The system is being launched by Germany's Novoflex, and will initially comprise four kit rigs. The Ultra offerings start with the basic Solo grip, a curved one piece metal frame with rubberized sides that should help keep the ergonomically-designed rig from slipping out of the hand as users raise the minicam or smartphone above the heads of other concert-goers, or snap low down stabilized stills with a compact camera.
A stills camera or videocam can be mounted on either end via quick release universal end stud and cup connectors and attached to the device via an included camera connector. The 168 g (6 oz) Solo can even be used to give binoculars or a field scope more grip options. The grip is hollow, allowing cables to be pushed through as required, and there are a number of strap guides and bolt holes along the outer edges to cater for the attachment of accessories like mini legs, flex arms, wheels or counterweights.
"All Ultra elements, as well as cameras, devices and accessories, are instantly coupled via Ultra's universal studs and cups (rotational quick-release connectors)," says Novoflex. "Thus, within seconds, anything goes anywhere and at any angle."
The addition of a rod and clamp extends the system to become the 281 g (10 oz) Solo+ kit rig, where the user has the option to mount the camera to the rod as well as the grip ends for more varied stability options. Two grips and a rod make up the third of the Ultra kit rigs, the Duo. It can be split and stored in trouser pockets between gigs, and its claimed ability to noticeably lighten the load during prolonged use has earned it the name of "chill-out rig."
"There's an interesting bonus for photographers: the 'yoke' of the Duo upgrades your ball head to a pretty fluid virtual 3-axis video head," reveals Novoflex. "The same yoke, while rotating in a rod clamp connected to a mono- or bipod, becomes a virtual push-pull or reveal slider."
The rod is long enough to accommodate both a camera and external flash or microphone module in pistol grip formation, as you can see in the photo above.
Connecting two Duo rigs together produces the 898 g (32 oz), steering wheel-like Allround rig, with enough room in the middle for a full-sized DSLR camera. As well as facilitating a smooth handover of the camera to another operator, this rig can also provide a sturdy table-top setup, a table dolly (with the addition of three wheels to the bottom), a four grip tripod with the help of some crossbar brackets and a few poles, or a chest rig courtesy of body straps.
The Ultra system also includes a NATO-standard rail element, which can be combined with rods, grips and accessories for varied rigs, cages and brackets.

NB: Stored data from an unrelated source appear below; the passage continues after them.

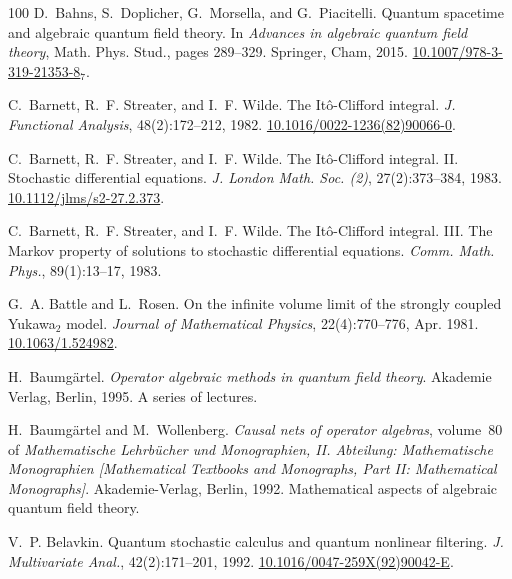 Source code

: \documentclass[11pt]{article}
\newcommand{\tmrsub}[1]{\ensuremath{_{\textrm{#1}}}}
\newcommand{\tmtextit}[1]{{\itshape{#1}}}
\begin{document}
\begin{thebibliography}{100}
  D.~Bahns, S.~Doplicher, G.~Morsella, and
  G.~Piacitelli. {\newblock}Quantum spacetime and algebraic quantum field
  theory. {\newblock}In \tmtextit{Advances in algebraic quantum field theory},
  Math. Phys. Stud., pages 289--329. Springer, Cham, 2015. {\newblock}
  \href{https://doi.org/10.1007/978-3-319-21353-8_7}{10.1007/978-3-319-21353-8\tmrsub{7}}.
  
  C.~Barnett, R.~F. Streater, and I.~F. Wilde.
  {\newblock}The It{\^o}-Clifford integral. {\newblock}\tmtextit{J. Functional
  Analysis}, 48(2):172--212, 1982. {\newblock}
  \href{https://doi.org/10.1016/0022-1236(82)90066-0}{10.1016/0022-1236(82)90066-0}.
  
  C.~Barnett, R.~F. Streater, and I.~F. Wilde.
  {\newblock}The It{\^o}-Clifford integral. II. Stochastic differential
  equations. {\newblock}\tmtextit{J. London Math. Soc. (2)}, 27(2):373--384,
  1983. {\newblock}
  \href{https://doi.org/10.1112/jlms/s2-27.2.373}{10.1112/jlms/s2-27.2.373}.
  
  C.~Barnett, R.~F. Streater, and I.~F. Wilde.
  {\newblock}The It{\^o}-Clifford integral. III. The Markov property of
  solutions to stochastic differential equations. {\newblock}\tmtextit{Comm.
  Math. Phys.}, 89(1):13--17, 1983.
  
  G.~A. Battle and L.~Rosen. {\newblock}On
  the infinite volume limit of the strongly coupled Yukawa\tmrsub{$2$} model.
  {\newblock}\tmtextit{Journal of Mathematical Physics}, 22(4):770--776, Apr.
  1981. {\newblock}\href{https://doi.org/10.1063/1.524982}{10.1063/1.524982}.
  
  H.~Baumg{\"a}rtel. {\newblock}\tmtextit{Operator
  algebraic methods in quantum field theory}. {\newblock}Akademie Verlag,
  Berlin, 1995. {\newblock}A series of lectures.
  
  H.~Baumg{\"a}rtel and M.~Wollenberg.
  {\newblock}\tmtextit{Causal nets of operator algebras}, volume~80 of
  \tmtextit{Mathematische Lehrb{\"u}cher und Monographien, II. Abteilung:
  Mathematische Monographien [Mathematical Textbooks and Monographs, Part II:
  Mathematical Monographs]}. {\newblock}Akademie-Verlag, Berlin, 1992.
  {\newblock}Mathematical aspects of algebraic quantum field theory.
  
  V.~P. Belavkin. {\newblock}Quantum stochastic calculus
  and quantum nonlinear filtering. {\newblock}\tmtextit{J. Multivariate
  Anal.}, 42(2):171--201, 1992. {\newblock}
  \href{https://doi.org/10.1016/0047-259X(92)90042-E}{10.1016/0047-259X(92)90042-E}.
  

\end{thebibliography}
\end{document}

Users can, for example, create an Ultra circuit slider with 60 cm (24 in) of back and forth travel using two 40 cm rails, in addition to a double slider set between two rails or a self-standing shoulder rig.
"It delivers the impossible by combining numerous support tools for video, stills and nature watching in a single, simplified, stealth, light and minimalistic modular system with unrivaled portability and ergonomics," boasts Novoflex.
Baayen told Gizmag at Photokina 2014 in Cologne, Germany, that the Ultra is being prepped for a possible Q1 2015 release, though pricing is still to be announced.
If you can't wait that long for a modular pocket rig system, you could take a look at the already available Pocket Series from edelkrone.